L'international anglais a connu une première saison historique en Serie A, et là encore, Mourinho a joué un rôle central. Même après qu'Abrham ait marqué le but décisif lors de la victoire de la Roma en demi-finale de la Conference League contre Leicester, Mourinho a refusé de faire l'éloge de son attaquant vedette. "Parce qu'il peut faire mieux et il le sait !" a déclaré Mourinho à Sky Sport Italia. "C'est un grand joueur qui a le potentiel pour être encore plus grand". C'était du Mourinho classique, bien sûr. L'approche de l'amour dur n'a pas toujours fonctionné, bien sûr, mais cela a toujours été sa façon de faire.
"Quand vous vous entraînez sous la direction de Mourinho, il prend un joueur normal et peut lui faire croire qu'il est le meilleur joueur du monde", a déclaré Julio Cesar, ancien gardien de l'Inter, à GOAL. "C'est un magicien. Il prend un joueur et le rend plus fort qu'il ne l'est. C'est l'approche de Mourinho envers les joueurs. Il est incroyable et il entre dans votre tête. Je me souviens d'un jour où je ne jouais pas très bien. Pour qu'il me pousse, pour qu'il me fasse croire que je suis l'un des meilleurs gardiens, il m'a dit : "Tu peux être l'un des meilleurs du monde, mais aujourd'hui tu as joué comme si tu venais de Serie C !".
"Il a cette façon de vous pousser parce qu'il croit en vous, de vous mettre un peu en colère mais c'est ce qu'il fait", a conclu le Brésilien.
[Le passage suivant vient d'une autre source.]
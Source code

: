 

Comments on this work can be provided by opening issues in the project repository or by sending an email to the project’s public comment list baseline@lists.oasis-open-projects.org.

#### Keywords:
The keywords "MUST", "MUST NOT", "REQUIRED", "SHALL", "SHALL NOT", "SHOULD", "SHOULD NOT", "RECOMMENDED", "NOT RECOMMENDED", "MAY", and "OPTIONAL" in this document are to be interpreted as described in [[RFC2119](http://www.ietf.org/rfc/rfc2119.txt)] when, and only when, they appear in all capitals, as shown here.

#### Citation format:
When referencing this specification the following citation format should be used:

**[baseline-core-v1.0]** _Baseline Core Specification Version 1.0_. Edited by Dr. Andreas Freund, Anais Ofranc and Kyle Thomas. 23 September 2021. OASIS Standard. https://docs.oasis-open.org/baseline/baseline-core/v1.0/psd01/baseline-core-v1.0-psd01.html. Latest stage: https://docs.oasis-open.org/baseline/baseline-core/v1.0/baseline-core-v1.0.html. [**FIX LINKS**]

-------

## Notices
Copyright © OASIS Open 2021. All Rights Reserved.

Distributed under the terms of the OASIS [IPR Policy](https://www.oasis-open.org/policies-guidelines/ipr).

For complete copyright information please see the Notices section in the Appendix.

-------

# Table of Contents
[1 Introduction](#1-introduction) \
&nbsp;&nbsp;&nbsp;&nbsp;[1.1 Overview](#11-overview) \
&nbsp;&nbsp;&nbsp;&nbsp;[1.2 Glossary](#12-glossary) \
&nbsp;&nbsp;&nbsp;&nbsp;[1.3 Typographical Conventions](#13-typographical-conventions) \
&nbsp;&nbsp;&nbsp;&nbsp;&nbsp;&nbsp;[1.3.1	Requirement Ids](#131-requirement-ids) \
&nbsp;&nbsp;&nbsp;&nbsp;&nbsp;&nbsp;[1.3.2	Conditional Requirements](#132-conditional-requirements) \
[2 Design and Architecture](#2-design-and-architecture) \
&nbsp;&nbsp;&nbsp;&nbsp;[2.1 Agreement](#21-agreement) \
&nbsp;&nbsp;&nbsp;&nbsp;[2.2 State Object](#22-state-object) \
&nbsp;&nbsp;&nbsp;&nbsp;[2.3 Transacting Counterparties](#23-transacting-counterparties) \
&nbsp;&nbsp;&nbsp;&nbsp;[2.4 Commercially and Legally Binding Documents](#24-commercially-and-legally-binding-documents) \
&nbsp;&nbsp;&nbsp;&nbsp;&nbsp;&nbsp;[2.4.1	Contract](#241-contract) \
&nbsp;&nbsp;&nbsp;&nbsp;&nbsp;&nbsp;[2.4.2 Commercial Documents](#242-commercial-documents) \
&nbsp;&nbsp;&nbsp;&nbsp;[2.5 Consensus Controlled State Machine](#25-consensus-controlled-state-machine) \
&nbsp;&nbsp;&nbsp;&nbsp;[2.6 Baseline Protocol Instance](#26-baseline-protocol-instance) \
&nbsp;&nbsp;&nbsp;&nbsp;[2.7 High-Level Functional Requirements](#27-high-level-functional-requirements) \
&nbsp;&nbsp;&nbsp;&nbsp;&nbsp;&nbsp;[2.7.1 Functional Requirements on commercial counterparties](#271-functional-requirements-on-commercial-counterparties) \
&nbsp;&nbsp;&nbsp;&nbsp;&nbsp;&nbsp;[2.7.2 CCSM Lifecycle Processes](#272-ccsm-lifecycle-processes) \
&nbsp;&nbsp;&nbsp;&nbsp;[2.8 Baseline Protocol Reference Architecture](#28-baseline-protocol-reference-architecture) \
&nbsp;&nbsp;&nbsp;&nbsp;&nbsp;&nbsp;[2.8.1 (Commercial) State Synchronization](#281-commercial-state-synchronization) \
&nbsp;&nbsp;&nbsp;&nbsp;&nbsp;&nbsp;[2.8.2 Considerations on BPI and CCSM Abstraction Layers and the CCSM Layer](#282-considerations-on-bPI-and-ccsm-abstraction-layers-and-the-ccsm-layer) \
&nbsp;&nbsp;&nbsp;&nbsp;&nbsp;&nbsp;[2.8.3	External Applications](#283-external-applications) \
Fait révélateur, Cesar et beaucoup de ses anciens coéquipiers de l'Inter parlent encore régulièrement à Mourinho dans un groupe WhatsApp créé pour célébrer leur triplé. Encore une fois, c'est le genre de lien remarquable que Mourinho est capable de former avec des joueurs, un club ou même une ville. C'est certainement ce qui se passe en ce moment à Rome.
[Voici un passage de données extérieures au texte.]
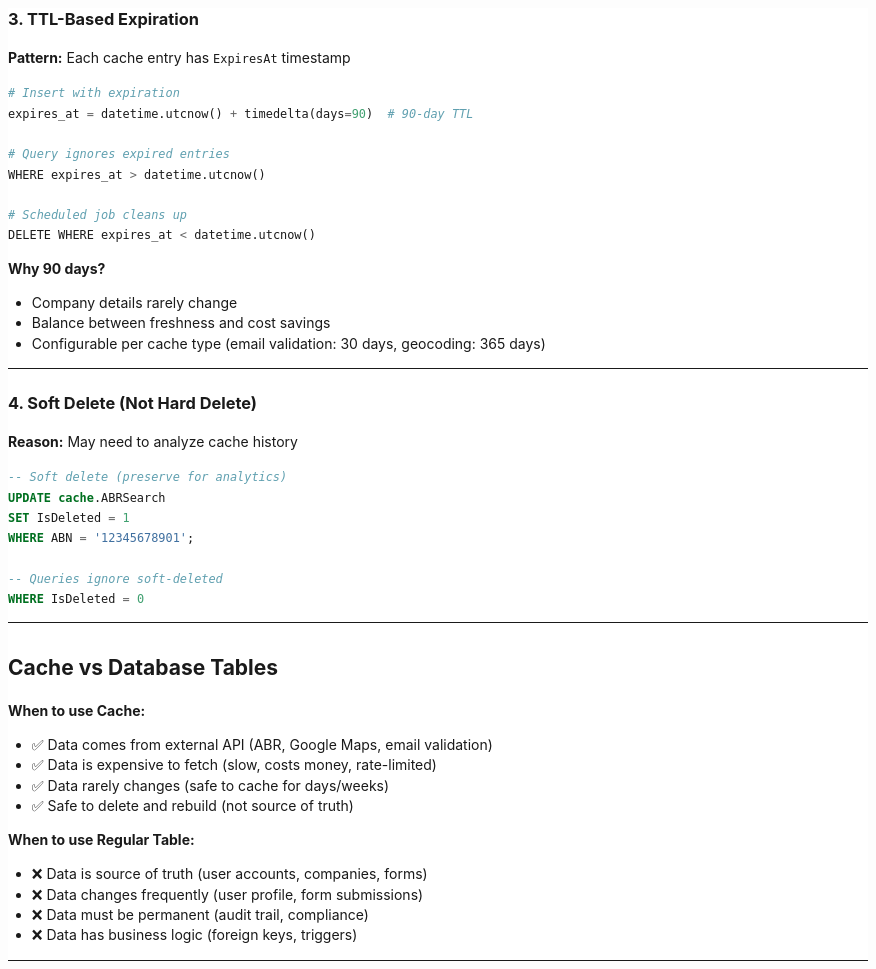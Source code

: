 
### **3. TTL-Based Expiration**

**Pattern:** Each cache entry has `ExpiresAt` timestamp

```python
# Insert with expiration
expires_at = datetime.utcnow() + timedelta(days=90)  # 90-day TTL

# Query ignores expired entries
WHERE expires_at > datetime.utcnow()

# Scheduled job cleans up
DELETE WHERE expires_at < datetime.utcnow()
```

**Why 90 days?**
- Company details rarely change
- Balance between freshness and cost savings
- Configurable per cache type (email validation: 30 days, geocoding: 365 days)

---

### **4. Soft Delete (Not Hard Delete)**

**Reason:** May need to analyze cache history

```sql
-- Soft delete (preserve for analytics)
UPDATE cache.ABRSearch 
SET IsDeleted = 1 
WHERE ABN = '12345678901';

-- Queries ignore soft-deleted
WHERE IsDeleted = 0
```

---

## Cache vs Database Tables

**When to use Cache:**
- ✅ Data comes from external API (ABR, Google Maps, email validation)
- ✅ Data is expensive to fetch (slow, costs money, rate-limited)
- ✅ Data rarely changes (safe to cache for days/weeks)
- ✅ Safe to delete and rebuild (not source of truth)

**When to use Regular Table:**
- ❌ Data is source of truth (user accounts, companies, forms)
- ❌ Data changes frequently (user profile, form submissions)
- ❌ Data must be permanent (audit trail, compliance)
- ❌ Data has business logic (foreign keys, triggers)

---
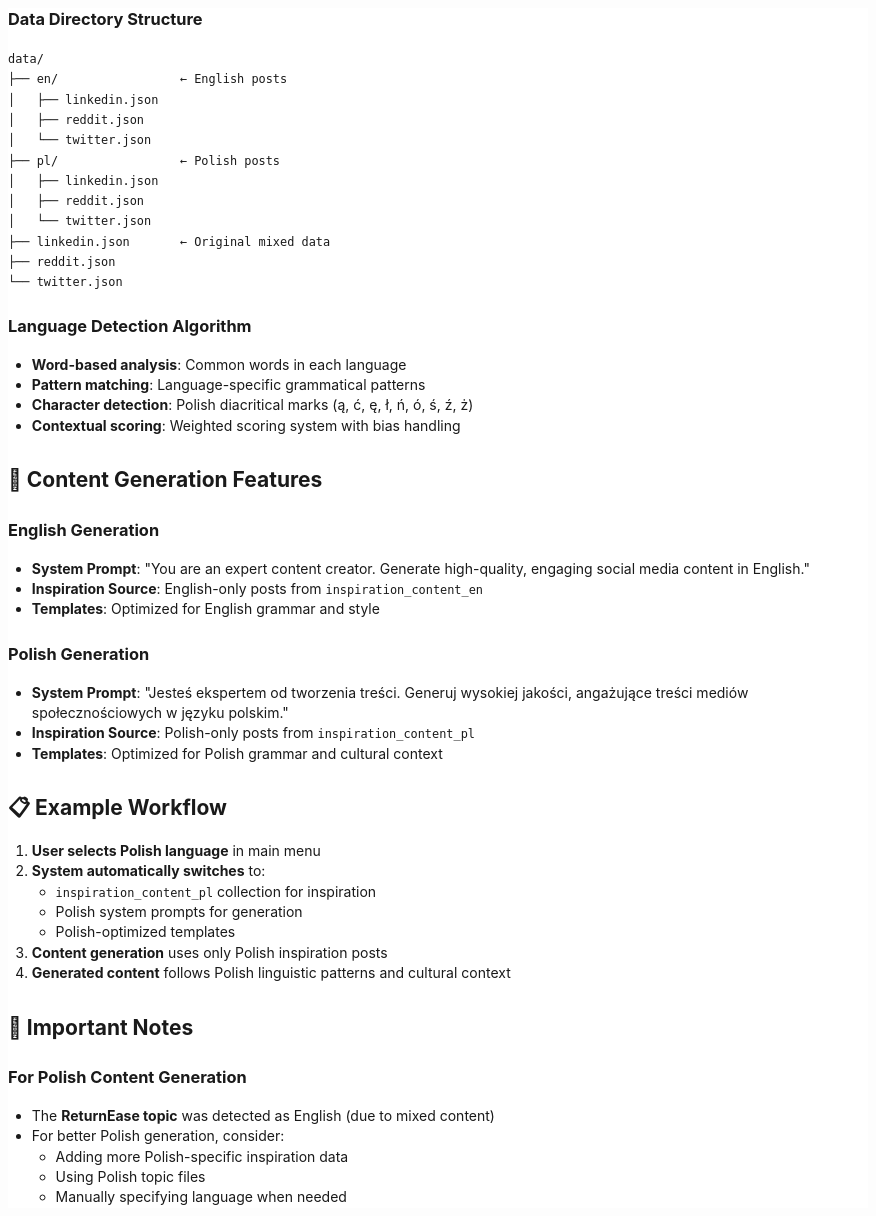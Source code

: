 ### Data Directory Structure
```
data/
├── en/                 ← English posts
│   ├── linkedin.json
│   ├── reddit.json
│   └── twitter.json
├── pl/                 ← Polish posts
│   ├── linkedin.json
│   ├── reddit.json
│   └── twitter.json
├── linkedin.json       ← Original mixed data
├── reddit.json
└── twitter.json
```

### Language Detection Algorithm
- **Word-based analysis**: Common words in each language
- **Pattern matching**: Language-specific grammatical patterns
- **Character detection**: Polish diacritical marks (ą, ć, ę, ł, ń, ó, ś, ź, ż)
- **Contextual scoring**: Weighted scoring system with bias handling

## 🎨 Content Generation Features

### English Generation
- **System Prompt**: "You are an expert content creator. Generate high-quality, engaging social media content in English."
- **Inspiration Source**: English-only posts from `inspiration_content_en`
- **Templates**: Optimized for English grammar and style

### Polish Generation  
- **System Prompt**: "Jesteś ekspertem od tworzenia treści. Generuj wysokiej jakości, angażujące treści mediów społecznościowych w języku polskim."
- **Inspiration Source**: Polish-only posts from `inspiration_content_pl`
- **Templates**: Optimized for Polish grammar and cultural context

## 📋 Example Workflow

1. **User selects Polish language** in main menu
2. **System automatically switches** to:
   - `inspiration_content_pl` collection for inspiration
   - Polish system prompts for generation
   - Polish-optimized templates
3. **Content generation** uses only Polish inspiration posts
4. **Generated content** follows Polish linguistic patterns and cultural context

## 🚨 Important Notes

### For Polish Content Generation
- The **ReturnEase topic** was detected as English (due to mixed content)
- For better Polish generation, consider:
  - Adding more Polish-specific inspiration data
  - Using Polish topic files
  - Manually specifying language when needed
Certains ont été surpris par les larmes dans les yeux de Mourinho après le coup de sifflet du match contre Leicester, mais pas Cesar. "José Mourinho a pleuré après la demi-finale parce qu'il sait combien c'est important pour les fans", a ajouté le Brésilien. "Après 30 ans, les fans de Rome peuvent apprécier de voir leur équipe dans une finale européenne. C'est un manager qui a gagné deux fois la Ligue des champions avec l'Inter et Porto et la Ligue Europa avec Manchester United, mais je le connais très bien et je sais à quel point il voudra gagner la finale. Il peut écrire l'histoire du football européen."
En effet, Mourinho est déjà devenu le premier entraîneur à atteindre une finale de l'UEFA avec quatre clubs différents. Mais mercredi soir, il peut aussi devenir le premier à remporter la Ligue des champions, la Ligue Europa et la Ligue Conférence. Cette dernière est un nouveau trophée ; c'est évidemment le moins prestigieux des trois. Mais il représenterait sans doute son succès le plus important depuis une décennie. Si ce n'est plus.
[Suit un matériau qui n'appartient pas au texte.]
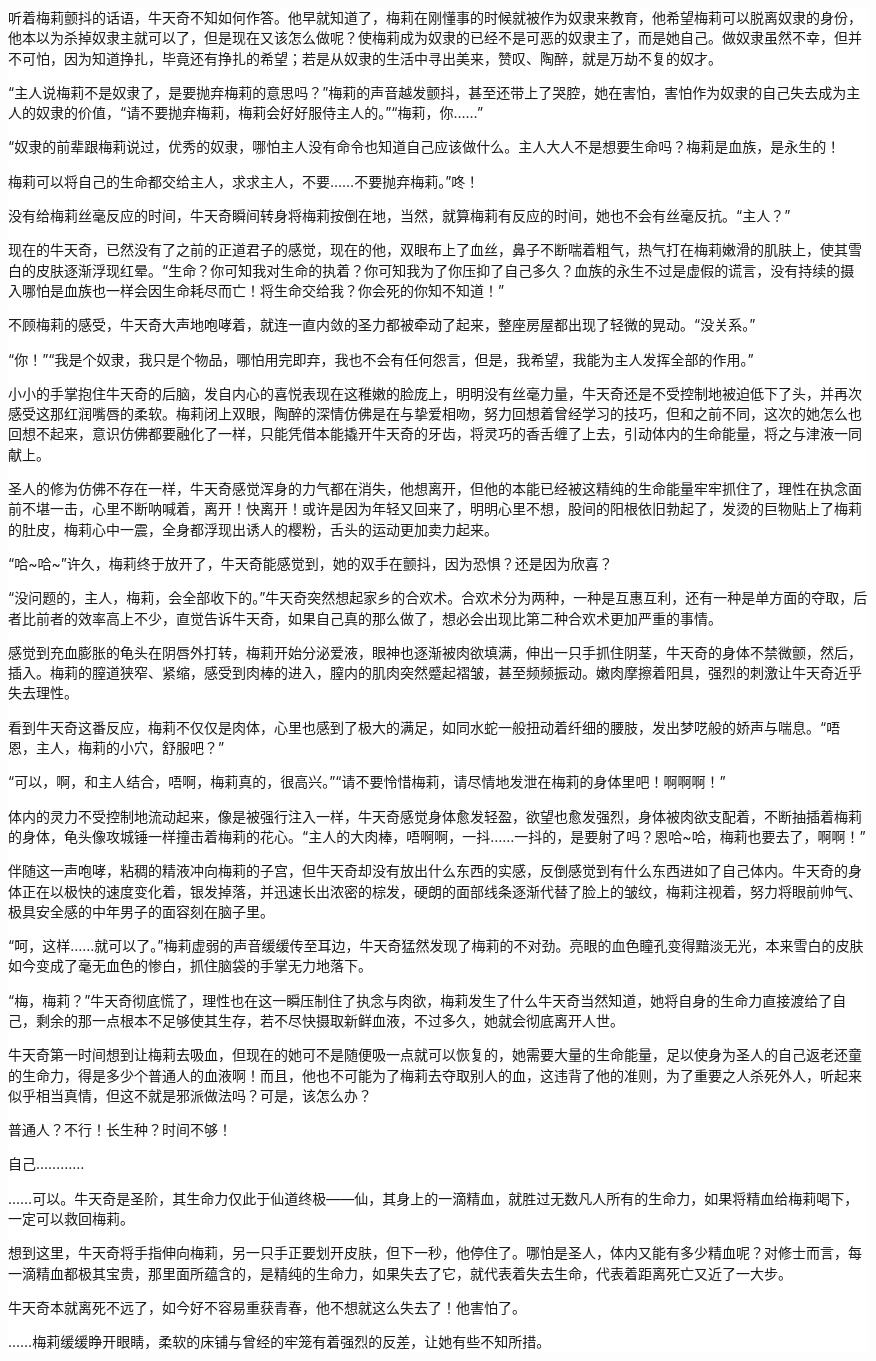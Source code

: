 听着梅莉颤抖的话语，牛天奇不知如何作答。他早就知道了，梅莉在刚懂事的时候就被作为奴隶来教育，他希望梅莉可以脱离奴隶的身份，他本以为杀掉奴隶主就可以了，但是现在又该怎么做呢？使梅莉成为奴隶的已经不是可恶的奴隶主了，而是她自己。做奴隶虽然不幸，但并不可怕，因为知道挣扎，毕竟还有挣扎的希望；若是从奴隶的生活中寻出美来，赞叹、陶醉，就是万劫不复的奴才。

“主人说梅莉不是奴隶了，是要抛弃梅莉的意思吗？”梅莉的声音越发颤抖，甚至还带上了哭腔，她在害怕，害怕作为奴隶的自己失去成为主人的奴隶的价值，“请不要抛弃梅莉，梅莉会好好服侍主人的。”“梅莉，你……”

“奴隶的前辈跟梅莉说过，优秀的奴隶，哪怕主人没有命令也知道自己应该做什么。主人大人不是想要生命吗？梅莉是血族，是永生的！

梅莉可以将自己的生命都交给主人，求求主人，不要……不要抛弃梅莉。”咚！

没有给梅莉丝毫反应的时间，牛天奇瞬间转身将梅莉按倒在地，当然，就算梅莉有反应的时间，她也不会有丝毫反抗。“主人？”

现在的牛天奇，已然没有了之前的正道君子的感觉，现在的他，双眼布上了血丝，鼻子不断喘着粗气，热气打在梅莉嫩滑的肌肤上，使其雪白的皮肤逐渐浮现红晕。“生命？你可知我对生命的执着？你可知我为了你压抑了自己多久？血族的永生不过是虚假的谎言，没有持续的摄入哪怕是血族也一样会因生命耗尽而亡！将生命交给我？你会死的你知不知道！”

不顾梅莉的感受，牛天奇大声地咆哮着，就连一直内敛的圣力都被牵动了起来，整座房屋都出现了轻微的晃动。“没关系。”

“你！”“我是个奴隶，我只是个物品，哪怕用完即弃，我也不会有任何怨言，但是，我希望，我能为主人发挥全部的作用。”

小小的手掌抱住牛天奇的后脑，发自内心的喜悦表现在这稚嫩的脸庞上，明明没有丝毫力量，牛天奇还是不受控制地被迫低下了头，并再次感受这那红润嘴唇的柔软。梅莉闭上双眼，陶醉的深情仿佛是在与挚爱相吻，努力回想着曾经学习的技巧，但和之前不同，这次的她怎么也回想不起来，意识仿佛都要融化了一样，只能凭借本能撬开牛天奇的牙齿，将灵巧的香舌缠了上去，引动体内的生命能量，将之与津液一同献上。

圣人的修为仿佛不存在一样，牛天奇感觉浑身的力气都在消失，他想离开，但他的本能已经被这精纯的生命能量牢牢抓住了，理性在执念面前不堪一击，心里不断呐喊着，离开！快离开！或许是因为年轻又回来了，明明心里不想，股间的阳根依旧勃起了，发烫的巨物贴上了梅莉的肚皮，梅莉心中一震，全身都浮现出诱人的樱粉，舌头的运动更加卖力起来。

“哈~哈~”许久，梅莉终于放开了，牛天奇能感觉到，她的双手在颤抖，因为恐惧？还是因为欣喜？

“没问题的，主人，梅莉，会全部收下的。”牛天奇突然想起家乡的合欢术。合欢术分为两种，一种是互惠互利，还有一种是单方面的夺取，后者比前者的效率高上不少，直觉告诉牛天奇，如果自己真的那么做了，想必会出现比第二种合欢术更加严重的事情。

感觉到充血膨胀的龟头在阴唇外打转，梅莉开始分泌爱液，眼神也逐渐被肉欲填满，伸出一只手抓住阴茎，牛天奇的身体不禁微颤，然后，插入。梅莉的膣道狭窄、紧缩，感受到肉棒的进入，膣内的肌肉突然蹙起褶皱，甚至频频振动。嫩肉摩擦着阳具，强烈的刺激让牛天奇近乎失去理性。

看到牛天奇这番反应，梅莉不仅仅是肉体，心里也感到了极大的满足，如同水蛇一般扭动着纤细的腰肢，发出梦呓般的娇声与喘息。“唔恩，主人，梅莉的小穴，舒服吧？”

“可以，啊，和主人结合，唔啊，梅莉真的，很高兴。”“请不要怜惜梅莉，请尽情地发泄在梅莉的身体里吧！啊啊啊！”

体内的灵力不受控制地流动起来，像是被强行注入一样，牛天奇感觉身体愈发轻盈，欲望也愈发强烈，身体被肉欲支配着，不断抽插着梅莉的身体，龟头像攻城锤一样撞击着梅莉的花心。“主人的大肉棒，唔啊啊，一抖……一抖的，是要射了吗？恩哈~哈，梅莉也要去了，啊啊！”

伴随这一声咆哮，粘稠的精液冲向梅莉的子宫，但牛天奇却没有放出什么东西的实感，反倒感觉到有什么东西进如了自己体内。牛天奇的身体正在以极快的速度变化着，银发掉落，并迅速长出浓密的棕发，硬朗的面部线条逐渐代替了脸上的皱纹，梅莉注视着，努力将眼前帅气、极具安全感的中年男子的面容刻在脑子里。

“呵，这样……就可以了。”梅莉虚弱的声音缓缓传至耳边，牛天奇猛然发现了梅莉的不对劲。亮眼的血色瞳孔变得黯淡无光，本来雪白的皮肤如今变成了毫无血色的惨白，抓住脑袋的手掌无力地落下。

“梅，梅莉？”牛天奇彻底慌了，理性也在这一瞬压制住了执念与肉欲，梅莉发生了什么牛天奇当然知道，她将自身的生命力直接渡给了自己，剩余的那一点根本不足够使其生存，若不尽快摄取新鲜血液，不过多久，她就会彻底离开人世。

牛天奇第一时间想到让梅莉去吸血，但现在的她可不是随便吸一点就可以恢复的，她需要大量的生命能量，足以使身为圣人的自己返老还童的生命力，得是多少个普通人的血液啊！而且，他也不可能为了梅莉去夺取别人的血，这违背了他的准则，为了重要之人杀死外人，听起来似乎相当真情，但这不就是邪派做法吗？可是，该怎么办？

普通人？不行！长生种？时间不够！

自己…………

……可以。牛天奇是圣阶，其生命力仅此于仙道终极——仙，其身上的一滴精血，就胜过无数凡人所有的生命力，如果将精血给梅莉喝下，一定可以救回梅莉。

想到这里，牛天奇将手指伸向梅莉，另一只手正要划开皮肤，但下一秒，他停住了。哪怕是圣人，体内又能有多少精血呢？对修士而言，每一滴精血都极其宝贵，那里面所蕴含的，是精纯的生命力，如果失去了它，就代表着失去生命，代表着距离死亡又近了一大步。

牛天奇本就离死不远了，如今好不容易重获青春，他不想就这么失去了！他害怕了。

……梅莉缓缓睁开眼睛，柔软的床铺与曾经的牢笼有着强烈的反差，让她有些不知所措。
Pour la première fois depuis l'époque de l'Inter Milan, José Mourinho a unifié à la fois un club et une base de supporters, comme en témoigne le fait que 50 000 d'entre eux se rendront au Stadio Olimpico mercredi soir pour regarder la finale ayant lieu à Tirana sur grand écran. Comme Mourinho l'a déclaré après la demi-finale, "C'est une victoire de la famille. Pas seulement celle qui était sur le terrain et sur le banc, mais aussi dans le stade".
"C'est notre plus grande réussite, cette empathie et ce sens de la famille que nous avons créés avec les fans", avait indiqué Mourinho. Quiconque a assisté à un match à domicile de l'AS Roma cette saison aurait du mal à ne pas être d'accord. Qu'il gagne ou perde contre Feyenoord, José Mourinho a déjà prouvé que Di Canio et beaucoup d'autres avaient tort. Il n'a pas seulement commencé à reconstruire un club. Il a également restauré sa propre réputation dans ce processus de reconstruction.